Michael Lopp has a great post about “managing up”, including how problematic that term is:

To me, “Managing Up” has that “your boss’s job is more important than yours” feel, which pisses me off. Your boss’s job isn’t more important than yours; it’s different.

He goes on to share some great advice for what to share with your manager, and when. For instance, when to share something immediately:

Unexpected developments. A situation appears in front of you, a non-threatening one but unexpected. Strange. Something is up, but you can’t discern the backstory story or the intent. It is unfamiliar. Tell your manager. Now. Just a brief note. A heads up.

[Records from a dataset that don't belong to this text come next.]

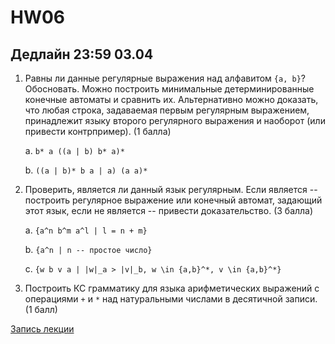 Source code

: # HW06

## Дедлайн 23:59 03.04

1. Равны ли данные регулярные выражения над алфавитом `{a, b}`? Обосновать. Можно построить минимальные детерминированные конечные автоматы и сравнить их. Альтернативно можно доказать, что любая строка, задаваемая первым регулярным выражением, принадлежит языку второго регулярного выражения и наоборот (или привести контрпример). (1 балла)

   a. `b* a ((a | b) b* a)*`

   b. `((a | b)* b a | a) (a a)*`


2. Проверить, является ли данный язык регулярным. Если является -- построить регулярное выражение или конечный автомат, задающий этот язык, если не является -- привести доказательство. (3 балла) 

   a. `{a^n b^m a^l | l = n + m}`
   
   b. `{a^n | n -- простое число}`
   
   c. `{w b v a | |w|_a > |v|_b, w \in {a,b}^*, v \in {a,b}^*}`
   
3. Построить КС грамматику для языка арифметических выражений с операциями `+` и `*` над натуральными числами в десятичной записи. (1 балл)



[Запись лекции](https://drive.google.com/file/d/11Tb2FZXCE8bCNwJJVynPL-Z13rZbfmm9/view?usp=sharing)
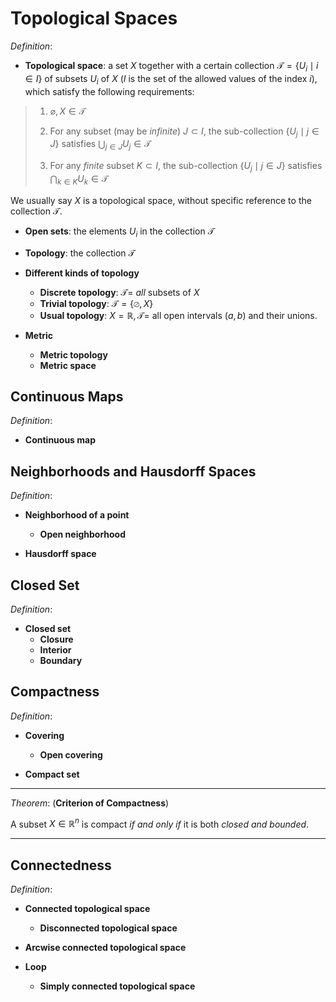 # Topological Spaces

*Definition*:

- **Topological space**: a set $X$ together with a certain collection $\mathcal{T} = \{U_i \mid i \in I\}$ of subsets $U_i$ of $X$ ($I$ is the set of the allowed values of the index $i$), which satisfy the following requirements:

> 1. $\varnothing, X \in \mathcal{T}$
>
> 2. For any subset (may be *infinite*) $J \subset I$, the sub-collection $\{U_j \mid j \in J\}$ satisfies $\bigcup_{j \in J} U_j \in \mathcal{T}$
>
> 3. For any *finite* subset $K \subset I$, the sub-collection $\{U_j \mid j \in J\}$ satisfies $\bigcap_{k \in K} U_k \in \mathcal{T}$

We usually say $X$ is a topological space, without specific reference to the collection $\mathcal{T}$.

- **Open sets**: the elements $U_i$ in the collection $\mathcal{T}$

- **Topology**: the collection $\mathcal{T}$

- **Different kinds of topology**
    
    - **Discrete topology**: $\mathcal{T} =$ *all* subsets of $X$
    - **Trivial topology**: $\mathcal{T} = \{\varnothing, X\}$
    - **Usual topology**: $X = \mathbb{R}, \mathcal{T} =$ all open intervals $(a,b)$ and their unions. 

- **Metric**
    - **Metric topology**
    - **Metric space**

## Continuous Maps

*Definition*:

- **Continuous map**

## Neighborhoods and Hausdorff Spaces

*Definition*:

- **Neighborhood of a point**
    - **Open neighborhood**

- **Hausdorff space**

## Closed Set

*Definition*:

- **Closed set**
    - **Closure**
    - **Interior**
    - **Boundary**

## Compactness

*Definition*:

- **Covering**
    - **Open covering**

- **Compact set**

----

*Theorem*: (**Criterion of Compactness**)

A subset $X \in \mathbb{R}^n$ is compact *if and only if* it is both *closed and bounded*.

----

## Connectedness

*Definition*:

- **Connected topological space**
    - **Disconnected topological space**
    
- **Arcwise connected topological space**

- **Loop**
    - **Simply connected topological space** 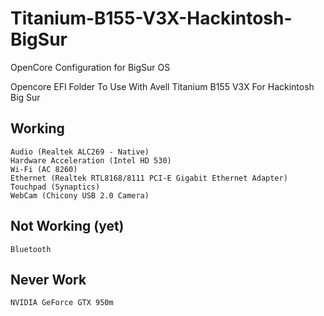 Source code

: # Titanium-B155-V3X-Hackintosh-BigSur
OpenCore Configuration for BigSur OS

Opencore EFI Folder To Use With Avell Titanium B155 V3X For Hackintosh Big Sur


## Working
    Audio (Realtek ALC269 - Native)
    Hardware Acceleration (Intel HD 530)
    Wi-Fi (AC 8260)
    Ethernet (Realtek RTL8168/8111 PCI-E Gigabit Ethernet Adapter)
    Touchpad (Synaptics)
    WebCam (Chicony USB 2.0 Camera)

##  Not Working (yet)
    Bluetooth

##  Never Work
    NVIDIA GeForce GTX 950m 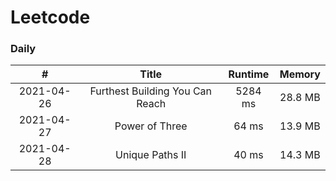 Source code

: # Leetcode

### Daily ###
|#         |Title                           |Runtime|Memory |
|:--------:|:------------------------------:|:-----:|:-----:|
|2021-04-26|Furthest Building You Can Reach |5284 ms|28.8 MB|
|2021-04-27|Power of Three                  |64   ms|13.9 MB|
|2021-04-28|Unique Paths II                 |40   ms|14.3 MB|
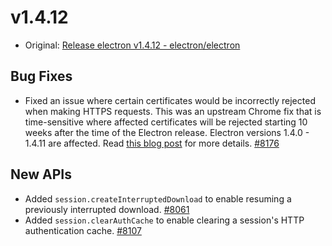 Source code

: # v1.4.12

* Original: [Release electron v1.4.12 - electron/electron](https://github.com/electron/electron/releases/tag/v1.4.12)

## Bug Fixes

* Fixed an issue where certain certificates would be incorrectly rejected when making HTTPS requests. This was an upstream Chrome fix that is time-sensitive where affected certificates will be rejected starting 10 weeks after the time of the Electron release. Electron versions 1.4.0 - 1.4.11 are affected. Read [this blog post](http://electron.atom.io/blog/2016/12/09/certificate-transparency-fix) for more details. [#8176](https://github.com/electron/electron/pull/8176)

## New APIs

* Added `session.createInterruptedDownload` to enable resuming a previously interrupted download. [#8061](https://github.com/electron/electron/pull/8061)
* Added `session.clearAuthCache` to enable clearing a session's HTTP authentication cache. [#8107](https://github.com/electron/electron/pull/8107)
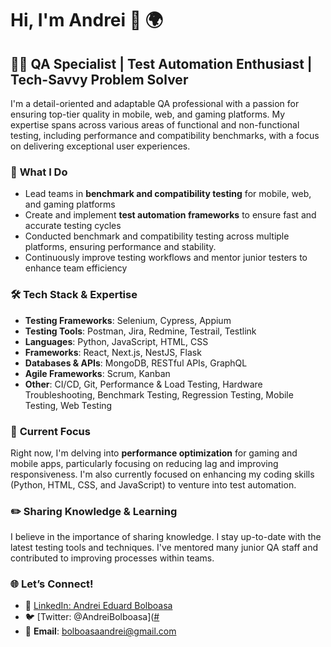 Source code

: # Hi, I'm Andrei 👋 🌍

## 🧑‍💻 **QA Specialist** | **Test Automation Enthusiast** | **Tech-Savvy Problem Solver**

I'm a detail-oriented and adaptable QA professional with a passion for ensuring top-tier quality in mobile, web, and gaming platforms. My expertise spans across various areas of functional and non-functional testing, including performance and compatibility benchmarks, with a focus on delivering exceptional user experiences.

### 🌟 **What I Do**
- Lead teams in **benchmark and compatibility testing** for mobile, web, and gaming platforms
- Create and implement **test automation frameworks** to ensure fast and accurate testing cycles
- Conducted benchmark and compatibility testing across multiple platforms, ensuring performance and stability.
- Continuously improve testing workflows and mentor junior testers to enhance team efficiency

### 🛠️ **Tech Stack & Expertise**
- **Testing Frameworks**: Selenium, Cypress, Appium
- **Testing Tools**: Postman, Jira, Redmine, Testrail, Testlink
- **Languages**: Python, JavaScript, HTML, CSS
- **Frameworks**: React, Next.js, NestJS, Flask
- **Databases & APIs**: MongoDB, RESTful APIs, GraphQL
- **Agile Frameworks**: Scrum, Kanban
- **Other**: CI/CD, Git, Performance & Load Testing, Hardware Troubleshooting, Benchmark Testing, Regression Testing, Mobile Testing, Web Testing

### 🔭 **Current Focus**
Right now, I'm delving into **performance optimization** for gaming and mobile apps, particularly focusing on reducing lag and improving responsiveness. I'm also currently focused on enhancing my coding skills (Python, HTML, CSS, and JavaScript) to venture into test automation.

### ✏️ **Sharing Knowledge & Learning**
I believe in the importance of sharing knowledge. I stay up-to-date with the latest testing tools and techniques. I've mentored many junior QA staff and contributed to improving processes within teams.

### 🌐 **Let’s Connect!**
- 🔗 [LinkedIn: Andrei Eduard Bolboasa](https://www.linkedin.com/in/andrei-bolboasa/)
- 🐦 [Twitter: @AndreiBolboasa]([#](https://x.com/AndreiBolboasa)
- 📧 **Email**: bolboasaandrei@gmail.com

<!--
**andreibobo/andreibobo** is a ✨ _special_ ✨ repository because its `README.md` (this file) appears on your GitHub profile.

Here are some ideas to get you started:

- 🔭 I’m currently working on ...
- 🌱 I’m currently learning ...
- 👯 I’m looking to collaborate on ...
- 🤔 I’m looking for help with ...
- 💬 Ask me about ...
- 📫 How to reach me: ...
- 😄 Pronouns: ...
- ⚡ Fun fact: ...
-->
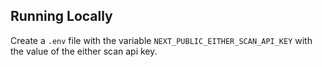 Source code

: ## Running Locally

Create a `.env` file with the variable `NEXT_PUBLIC_EITHER_SCAN_API_KEY` with the value of the either scan api key.
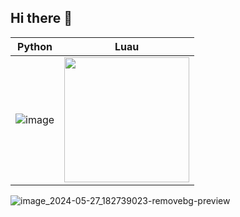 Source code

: ## Hi there 👋

| Python  | Luau |
| ------------- | ------------- |
| ![image](https://github.com/PythonDominator/PythonDominator/assets/102424561/efcd4e15-7189-453c-b207-f5842188ea78) | <img src="https://github.com/PythonDominator/PythonDominator/assets/102424561/5af14ae9-3e75-4f0f-907d-a48ae7061072" width=200 height=200>  |

![image_2024-05-27_182739023-removebg-preview](https://github.com/PythonDominator/PythonDominator/assets/102424561/5af14ae9-3e75-4f0f-907d-a48ae7061072)
<!--
**PythonDominator/PythonDominator** is a ✨ _special_ ✨ repository because its `README.md` (this file) appears on your GitHub profile.

Here are some ideas to get you started:

- 🔭 I’m currently working on ...
- 🌱 I’m currently learning ...
- 👯 I’m looking to collaborate on ...
- 🤔 I’m looking for help with ...
- 💬 Ask me about ...
- 📫 How to reach me: ...
- 😄 Pronouns: ...
- ⚡ Fun fact: ...
-->
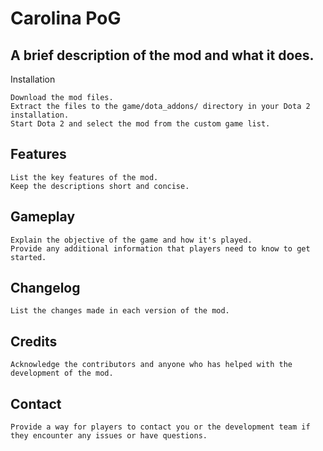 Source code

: # Carolina PoG

## A brief description of the mod and what it does.
Installation

    Download the mod files.
    Extract the files to the game/dota_addons/ directory in your Dota 2 installation.
    Start Dota 2 and select the mod from the custom game list.

## Features

    List the key features of the mod.
    Keep the descriptions short and concise.

## Gameplay

    Explain the objective of the game and how it's played.
    Provide any additional information that players need to know to get started.

## Changelog

    List the changes made in each version of the mod.

## Credits

    Acknowledge the contributors and anyone who has helped with the development of the mod.

## Contact

    Provide a way for players to contact you or the development team if they encounter any issues or have questions. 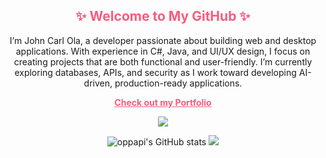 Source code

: <h2 align="center" style="color:#f75c7e;">✨ Welcome to My GitHub ✨</h2>

<p align="center">
  I’m John Carl Ola, a developer passionate about building web and desktop applications.  
  With experience in C#, Java, and UI/UX design, I focus on creating projects that are both functional and user-friendly.  
  I’m currently exploring databases, APIs, and security as I work toward developing AI-driven, production-ready applications.
</p>

<p align="center">
  <a href="http://tinyurl.com/OLAJohnCarl" target="_blank" style="color:#f75c7e; font-weight:bold;">Check out my Portfolio</a>
</p>

<p align="center">
  <a href="https://github.com/oppapi/readme-typing-svg">
    <img src="https://readme-typing-svg.demolab.com/?lines=Student%20Programmer%20Learning;Passionate%20about%20Web%20and%20App%20Development;Interested%20in%20Desktop%20Development;Exploring%20UI%2FUX%20Design;Always%20Improving%20Coding%20Skills&font=Fira%20Code&center=true&width=650&height=45&color=f75c7e&vCenter=true&pause=1000&size=22" />
  </a>
</p>

<div class="stats-container" align="center">
  <img src="https://github-readme-stats.vercel.app/api?username=oppapi&show_icons=true&theme=tokyonight" alt="oppapi's GitHub stats"/>
  <img src="https://nirzak-streak-stats.vercel.app/?user=oppapi&theme=tokyonight&hide_border=true"/>
</div>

It’s probably nothing—it usually is—but there is a chance your manager’s context plus your suspicions equals additional clarity.

A career ending mistake

This is lovely post by John Arundel (“Come for the schadenfreude, stay for the thought-provoking advice” indeed!). I especially like the section on how to become a good manager:

If you want to become a great manager, which I think is the only kind worth being, start practicing now. Learn people skills, communication, collaboration, psychology. Work on understanding the things that make different kinds of people tick. Manage yourself excellently. If you can’t organize yourself, how do you expect to be responsible for a team?

"The kids are too soft"

This is another amazing AHP essay, this time about the critiques of Gen Z employees:

I’ve long argued that the critique of younger generations is a sublimated critique of a generation’s own parenting and child-rearing practices: no one wants to admit that the decisions they made (or tacitly endorsed) are responsible for the type of worker they find objectionable. But that sort of introspection requires, well, work.

It’s well worth reading the whole thing, but I also wanted to highlight the recommendations for what we (Gen X, etc.) can do about this:

So how do we break this cycle? If, upon encountering or even considering the attitude, ambition, or “work ethic” of a younger generation, your impulse begins to drift towards they don’t work like we do, my hope is we consider the following:

  • How have we, as a society — and how have I, as a leader — helped foster the conditions that encourage someone to work a certain way, with certain habits, or attitudes, or ambitions?
  • How much of my reaction is to the fact that someone is not working exactly the way I did at that point in my life — even though my circumstances were almost certainly wildly different?
  • How has our society — or our industry — tacitly agreed on an understanding of excellence that has little room for different ways of navigating the world, of making space to care for others, or collectivism just generally?
  • What if working differently is also an attempt to keep people in the industry for longer — and make the industry as a whole more sustainable?
  • What can I learn from the way they’re approaching work?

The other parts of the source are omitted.